Even if we were quite oblivious to what science had to say about the benefits of laughter, our personal experience tells us laughter is good for us on every level. Laughing seems, for a time at least, to wipe out the worries we have, alleviate our anxiety, lift the veil of despair. Sharing a laugh unites us with others, regardless of the languages we speak. The sounds of laughter are part of the universal human vocabulary, and are recognized by us even in early infancy.
The Closest Distance Between Two People
The great international humorist Victor Borge called laughter “the closest distance between two people.” Do you laugh when you are alone? Most likely not—unless, perhaps, you’re watching funny videos on YouTube or a TV sitcom. Turns out, we need an audience in order to laugh out loud. When TV producers caught on to this discovery, they started introducing TV laugh tracks, so even if it is just you and your TV, you laugh along with the invisible audience.
Girls Laugh More
A fascinating side note…According to research done on laughter, females laugh 126% more than males, but males are the main instigators of humor. Is the “laughter factor” connected to the fact that women on average live longer than men? Nobody knows for sure, but I’ll bet laughter is part of the equation.
By now, the remark that Laughter is the best medicine is a cliché. But there’s plenty of anecdotal evidence to support the point. Author Norman Cousins (Anatomy of an Illness as Perceived by the Patient) faced a crippling disease, ankylosing spondylitis, from which his recovery was a slow agony. He attributes his success to “humor therapy.” Cousins watched, among others, the films of the Marx Brothers. They made him laugh, and he found that if he laughed for ten minutes, he was able to get two hours of pain-free, uninterrupted sleep.
Health Benefits of Laughter Confirmed by Scientists
Science validates our experience of laughter being a health-promoting behavior. Optimists and laugh-a-lots get sick less, and recover from their ills faster. Laughter lowers the blood pressure, improves blood circulation in tissues, stimulates the nervous and endocrine systems, triggering the latter to produce endorphins which are natural pain blockers.
Laughter is considered a mild form of exercise, by the way, comparable to a few minutes on an exercise bike, so if you had a bout of laughter today, put a check mark next to “exercise” on your to-do list (just kidding: breaking a smile cannot substitute breaking a sweat at Bikram Yoga). Laughter is clinically shown to improve your immunity by increasing the number of and activity of Natural Killer (NK) cells (those same ones that go after cancer cells). Not bad for such an enjoyable, natural and very simple act as laughing. Plus, it is free, and carries no negative side effects.

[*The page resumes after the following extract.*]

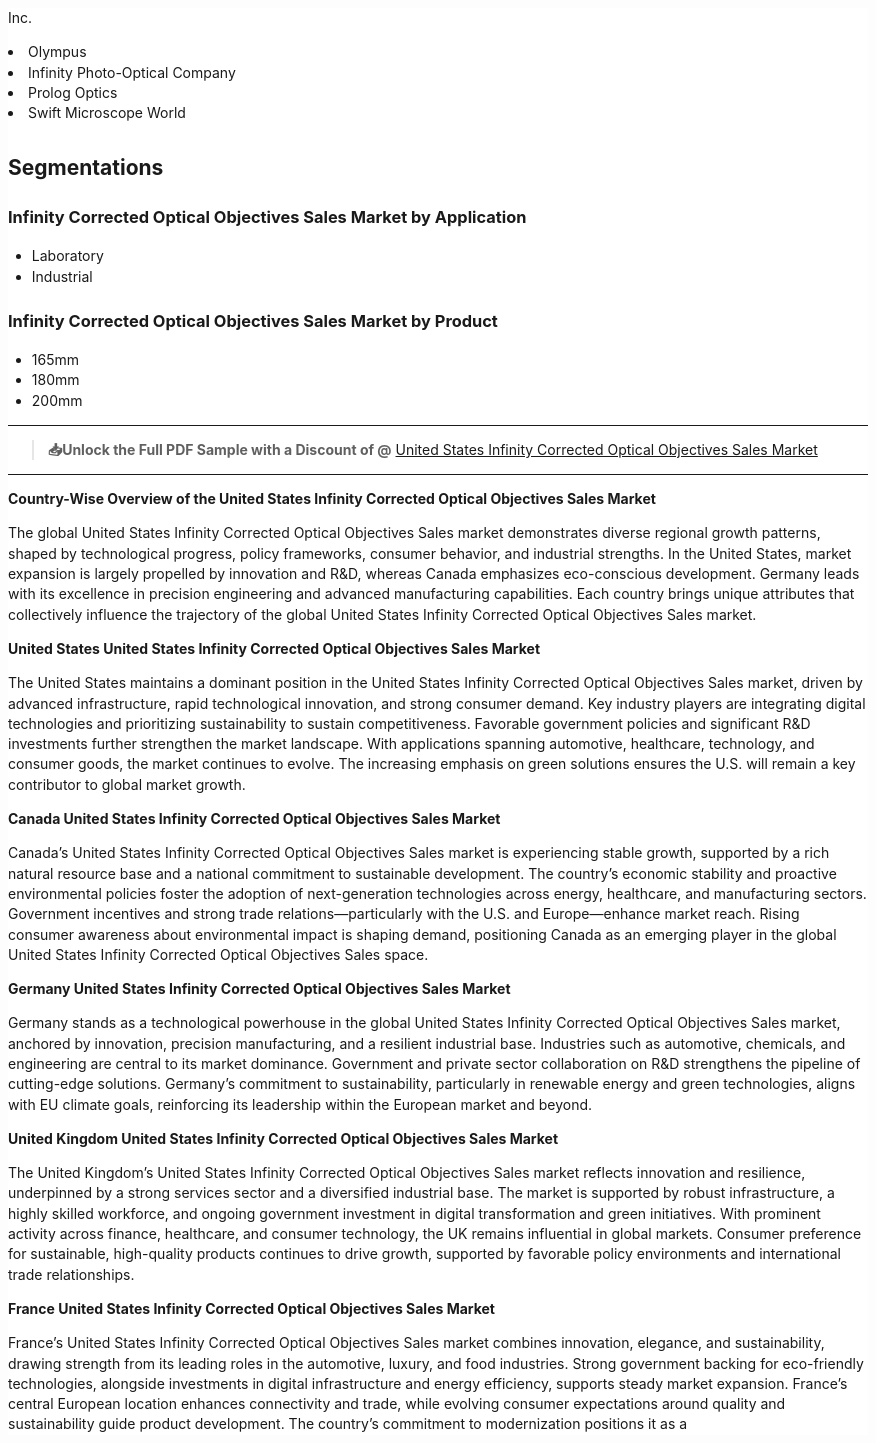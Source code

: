 Inc.</li><li>Olympus</li><li>Infinity Photo-Optical Company</li><li>Prolog Optics</li><li>Swift Microscope World</li></ul></p><p><h2>Segmentations</h2><h3>Infinity Corrected Optical Objectives Sales Market by Application</h3><ul><li>Laboratory</li><li>Industrial</li></ul><h3>Infinity Corrected Optical Objectives Sales Market by Product</h3><ul><li>165mm</li><li>180mm</li><li>200mm</li></ul></p><hr /><blockquote><p><strong>📥Unlock the Full PDF Sample with a Discount of @</strong> <a href="https://www.marketresearchintellect.com/ask-for-discount/?rid=522415&amp;utm_source=Github-April&amp;utm_medium=016">United States Infinity Corrected Optical Objectives Sales Market</a></p></blockquote><hr /><p class="" data-start="217" data-end="261"><strong data-start="217" data-end="261">Country-Wise Overview of the United States Infinity Corrected Optical Objectives Sales Market</strong></p><p class="" data-start="263" data-end="774">The global United States Infinity Corrected Optical Objectives Sales market demonstrates diverse regional growth patterns, shaped by technological progress, policy frameworks, consumer behavior, and industrial strengths. In the United States, market expansion is largely propelled by innovation and R&amp;D, whereas Canada emphasizes eco-conscious development. Germany leads with its excellence in precision engineering and advanced manufacturing capabilities. Each country brings unique attributes that collectively influence the trajectory of the global United States Infinity Corrected Optical Objectives Sales market.</p><p class="" data-start="776" data-end="1421"><strong data-start="776" data-end="805">United States United States Infinity Corrected Optical Objectives Sales Market</strong></p><p class="" data-start="776" data-end="1421">The United States maintains a dominant position in the United States Infinity Corrected Optical Objectives Sales market, driven by advanced infrastructure, rapid technological innovation, and strong consumer demand. Key industry players are integrating digital technologies and prioritizing sustainability to sustain competitiveness. Favorable government policies and significant R&amp;D investments further strengthen the market landscape. With applications spanning automotive, healthcare, technology, and consumer goods, the market continues to evolve. The increasing emphasis on green solutions ensures the U.S. will remain a key contributor to global market growth.</p><p class="" data-start="1423" data-end="2019"><strong data-start="1423" data-end="1445">Canada United States Infinity Corrected Optical Objectives Sales Market</strong></p><p class="" data-start="1423" data-end="2019">Canada&rsquo;s United States Infinity Corrected Optical Objectives Sales market is experiencing stable growth, supported by a rich natural resource base and a national commitment to sustainable development. The country&rsquo;s economic stability and proactive environmental policies foster the adoption of next-generation technologies across energy, healthcare, and manufacturing sectors. Government incentives and strong trade relations&mdash;particularly with the U.S. and Europe&mdash;enhance market reach. Rising consumer awareness about environmental impact is shaping demand, positioning Canada as an emerging player in the global United States Infinity Corrected Optical Objectives Sales space.</p><p class="" data-start="2021" data-end="2591"><strong data-start="2021" data-end="2044">Germany United States Infinity Corrected Optical Objectives Sales Market</strong></p><p class="" data-start="2021" data-end="2591">Germany stands as a technological powerhouse in the global United States Infinity Corrected Optical Objectives Sales market, anchored by innovation, precision manufacturing, and a resilient industrial base. Industries such as automotive, chemicals, and engineering are central to its market dominance. Government and private sector collaboration on R&amp;D strengthens the pipeline of cutting-edge solutions. Germany&rsquo;s commitment to sustainability, particularly in renewable energy and green technologies, aligns with EU climate goals, reinforcing its leadership within the European market and beyond.</p><p class="" data-start="2593" data-end="3221"><strong data-start="2593" data-end="2623">United Kingdom United States Infinity Corrected Optical Objectives Sales Market</strong></p><p class="" data-start="2593" data-end="3221">The United Kingdom&rsquo;s United States Infinity Corrected Optical Objectives Sales market reflects innovation and resilience, underpinned by a strong services sector and a diversified industrial base. The market is supported by robust infrastructure, a highly skilled workforce, and ongoing government investment in digital transformation and green initiatives. With prominent activity across finance, healthcare, and consumer technology, the UK remains influential in global markets. Consumer preference for sustainable, high-quality products continues to drive growth, supported by favorable policy environments and international trade relationships.</p><p class="" data-start="3223" data-end="3838"><strong data-start="3223" data-end="3245">France United States Infinity Corrected Optical Objectives Sales Market</strong></p><p class="" data-start="3223" data-end="3838">France&rsquo;s United States Infinity Corrected Optical Objectives Sales market combines innovation, elegance, and sustainability, drawing strength from its leading roles in the automotive, luxury, and food industries. Strong government backing for eco-friendly technologies, alongside investments in digital infrastructure and energy efficiency, supports steady market expansion. France&rsquo;s central European location enhances connectivity and trade, while evolving consumer expectations around quality and sustainability guide product development. The country&rsquo;s commitment to modernization positions it as a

When we laugh, we refrain from judging.
The cooked food addiction is a hard one to break, but here’s a tougher one – our addiction to judgment. If you are born human, the need to judge is pretty much part of your makeup. We are conditioned to take everything that happens to us too seriously. The judgment is made almost instantly. We get right into the middle of the action, seemingly unaware that there could be another choice made – that of stepping back. Believe it or not, it is actually a choice, whether to be an actor on the stage, or a spectator in the audience. Relinquishing your judgment is simple, albeit not easy, but it is a way to our spiritual awakening. While spiritual texts tell us that we need a complete mind shift to be able to forgo judgment, laughing offers a simple practical step in that direction. Change your mind and decide not to take the seeming problems of this world seriously. Instead, try to keep things in perspective and laugh.
Along with your healthy raw food lifestyle, add a prescription for laughter. Laugh heartily, laugh out loud, laugh until it hurts. Exercise that funny bone of yours daily for at least 17 minutes – the more, the better. Find what makes you laugh and get more of that in your life. Become contagious and spread the laughter around. Need something to get started? Not to overstate the obvious, but there are numerous humorous videos on YouTube and similar sites. Take advantage of this simple and free opportunity and try watching a funny clip in the morning or whenever you can use a good laugh. Share it with friends and they will send more humorous videos in return.